One of the primary uses of the CCB is that it provides a common time axis to visualize multiple time-series traces from individual cells representing diverse molecular activities. The center section of the CCB provides a heat-map representation of single-cell traces from the current experimental data and/or simulated output (Figure 1–2). To capture a single cell cycle, each cell’s trace is excised from the telophase event that generated that cell until its own telophase (Davis and Purvis, 2015). A separate panel, or track, is drawn for each selected image feature across all molecular species in a particular data source. A data source refers to an experimental dataset, which may contain multiple reporters and image features, or the current model simulation. Each track consists of a collapsible area showing each individual cell trace with value mapped to color (white: low, black: high). Color scaling, which performs unit-normalization on the time-series values, can be performed per track, or per trace. An average trace for each track is displayed above the single-cell traces. Average traces are generated by scaling the length of each individual trace to match the average length of all traces per track and then performing nearest-neighbor sampling for each sample point in the average. Traces can be aligned to the beginning (first telophase), the end (second telophase), or individually stretched to align each trace to the beginning and end of the cell cycle.

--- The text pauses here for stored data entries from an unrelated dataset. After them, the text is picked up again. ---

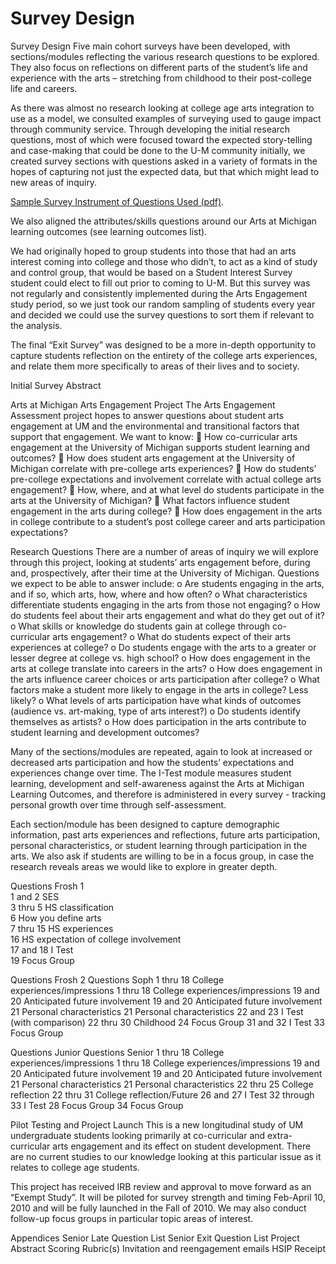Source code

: # Survey Design

Survey Design
Five main cohort surveys have been developed, with sections/modules reflecting the various research questions to be explored.  They also focus on reflections on different parts of the student’s life and experience with the arts – stretching from childhood to their post-college life and careers.  

As there was almost no research looking at college age arts integration to use as a model, we consulted examples of surveying used to gauge impact through community service. Through developing the initial research questions, most of which were focused toward the expected story-telling and case-making that could be done to the U-M community initially, we created survey sections with questions asked in a variety of formats in the hopes of capturing not just the expected data, but that which might lead to new areas of inquiry. 

[Sample Survey Instrument of Questions Used (pdf)](../overview/QuestionTypes-SeniorLate.pdf). 

We also aligned the attributes/skills questions around our Arts at Michigan learning outcomes (see learning outcomes list).  

We had originally hoped to group students into those that had an arts interest coming into college and those who didn’t, to act as a kind of study and control group, that would be based on a Student Interest Survey student  could elect to fill out prior to coming to U-M.  But this survey was not regularly and consistently implemented during the Arts Engagement study period, so we just took our random sampling of students every year and decided we could use the survey questions to sort them if relevant to the analysis.

The final “Exit Survey” was designed to be a more in-depth opportunity to capture students reflection on the entirety of the college arts experiences, and relate them more specifically to areas of their lives and to society.  


Initial Survey Abstract 

Arts at Michigan Arts Engagement Project
The Arts Engagement Assessment project hopes to answer questions about student arts engagement at UM and the environmental and transitional factors that support that engagement.
We want to know:
	How co-curricular arts engagement at the University of Michigan supports student learning and outcomes?
	How does student arts engagement at the University of Michigan correlate with pre-college arts experiences?
	How do students’ pre-college expectations and involvement correlate with actual college arts engagement?
	How, where, and at what level do students participate in the arts at the University of Michigan?
	What factors influence student engagement in the arts during college?
	How does engagement in the arts in college contribute to a student’s post college career and arts participation expectations?


Research Questions
There are a number of areas of inquiry we will explore through this project, looking at students’ arts engagement before, during and, prospectively, after their time at the University of Michigan. Questions we expect to be able to answer include:
o	Are students engaging in the arts, and if so, which arts, how, where and how often?
o	What characteristics differentiate students engaging in the arts from those not engaging?
o	How do students feel about their arts engagement and what do they get out of it?
o	What skills or knowledge do students gain at college through co-curricular arts engagement? 
o	What do students expect of their arts experiences at college?
o	Do students engage with the arts to a greater or lesser degree at college vs. high school?
o	How does engagement in the arts at college translate into careers in the arts?
o	How does engagement in the arts influence career choices or arts participation after college?
o	What factors make a student more likely to engage in the arts in college? Less likely?
o	What levels of arts participation have what kinds of outcomes (audience vs. art-making, type of arts interest?)
o	Do students identify themselves as artists?
o	How does participation in the arts contribute to student learning and development outcomes?




Many of the sections/modules are repeated, again to look at increased or decreased arts participation and how the students’ expectations and experiences change over time.  The I-Test module measures student learning, development and self-awareness against the Arts at Michigan Learning Outcomes, and therefore is administered in every survey - tracking personal growth over time through self-assessment.

Each section/module has been designed to capture demographic information, past arts experiences and reflections, future arts participation, personal characteristics, or student learning through participation in the arts.  We also ask if students are willing to be in a focus group, in case the research reveals areas we would like to explore in greater depth.


Questions	Frosh 1	 		
1 and 2	SES	 		
3 thru 5	HS classification 	 		
6	How you define arts	 		
7 thru 15	HS experiences 	 		
16	HS expectation of college involvement	 		
17 and 18	I Test 	 		
19	Focus Group	 		
 	 	 	 	 
Questions	Frosh 2	 	Questions	Soph
1 thru 18	College experiences/impressions 	 	1 thru 18	College experiences/impressions
19 and 20	Anticipated future involvement	 	19 and 20	Anticipated future involvement
21	Personal characteristics	 	21	Personal characteristics
22 and 23	I Test (with comparison)	 	22 thru 30	Childhood 
24	Focus Group 	 	31 and 32	I Test
 	 	 	33	Focus Group
 	 	 	 	 
Questions	Junior	 	Questions	Senior
1 thru 18	College experiences/impressions 	 	1 thru 18	College experiences/impressions
19 and 20	Anticipated future involvement	 	19 and 20	Anticipated future involvement 
21	Personal characteristics	 	21	Personal characteristics
22 thru 25	College reflection	 	22 thru 31	College reflection/Future
26 and 27	I Test 	 	32 through 33	I Test
28	Focus Group	 	34	Focus Group

Pilot Testing and Project Launch
This is a new longitudinal study of UM undergraduate students looking primarily at co-curricular and extra-curricular arts engagement and its effect on student development.  There are no current studies to our knowledge looking at this particular issue as it relates to college age students.

This project has received IRB review and approval to move forward as an “Exempt Study”.  It will be piloted for survey strength and timing Feb-April 10, 2010 and will be fully launched in the Fall of 2010.  We may also conduct follow-up focus groups in particular topic areas of interest.


Appendices
Senior Late Question List
Senior Exit Question List
Project Abstract
Scoring Rubric(s)
Invitation and reengagement emails
HSIP Receipt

The heat-map visualization facilitates differentiation of individual traces while still supporting analysis of different temporal patterns (Correll et al., 2012, Albers et al., 2014). Users can perform hierarchical clustering to automatically classify cells into different groups according to their single-cell dynamics. In addition to molecular activities, the CCB draws tracks showing the locations of individual cell cycle phases (G1, S, G2-M) both for the simulated data as well as for any datasets that contain phase information. Tracks can be sorted by type (i.e., data or phase), species, image feature, or data source. The user can also arrange tracks by dragging and dropping them individually. Buttons to the left of each trace control whether or not to show that trace in the time-series analysis plot, and colored icons in the track header indicate the color for that data source/track in any displayed Analysis Plots (described below).
Analysis Plots.
Three analysis plots are available to provide additional information about the experimental and simulated data (Figure 1–3). A time series plot shows each individual or average cell trace—selected using buttons in the data browser tracks—as a line plot. Two or more time series plots from the same source have the same base color, with different shades of that color for each track from the data source. These colors are also indicated by the color icons in each track; the data source color is used for the other analysis plots. Linked highlighting between traces in the time series plot and the data browser is provided. A growth curve plot shows fold change growth per day for each data source, based on the average length of the traces for that track. Flow cytometry plots (DNA synthesis on the y axis and DNA content on the x-axis) are simulated for each data source containing phase information. Each data point represents a simulated cell, with phase generated probabilistically based on the average phase lengths for that data source (Toettcher et al., 2009). Each cell is colored based on the local density of neighboring cells. Users can download analysis plots and the model visualization described in the next section in Scalable Vector Graphics (SVG) format.
Model Visualization.
The left section of the CCB contains a network visualization of the cell cycle model (Figure 1–4) as well as controls for adjusting the model and simulation parameters (Figure 1–5). In a model, each molecular activity is referred to as a species—a pool of entities that are assumed to be indistinguishable, located in the same cellular compartment, and involved in the same molecular reactions (Hucka et al., 2003). Each cell cycle model specifies: (1) the abundance of each species (e.g., activity of Cdk2; number of 53BP1 foci); (2) the influence of each species on each phase transition (e.g., influence of Cdk2 activity on the G1/S transition; inhibitory effect of 53BP1 damage foci on G2/M transition); and (3) the influence of each species on every other species for each phase (e.g., an increase in 53BP1 foci during G2 induces expression of p21).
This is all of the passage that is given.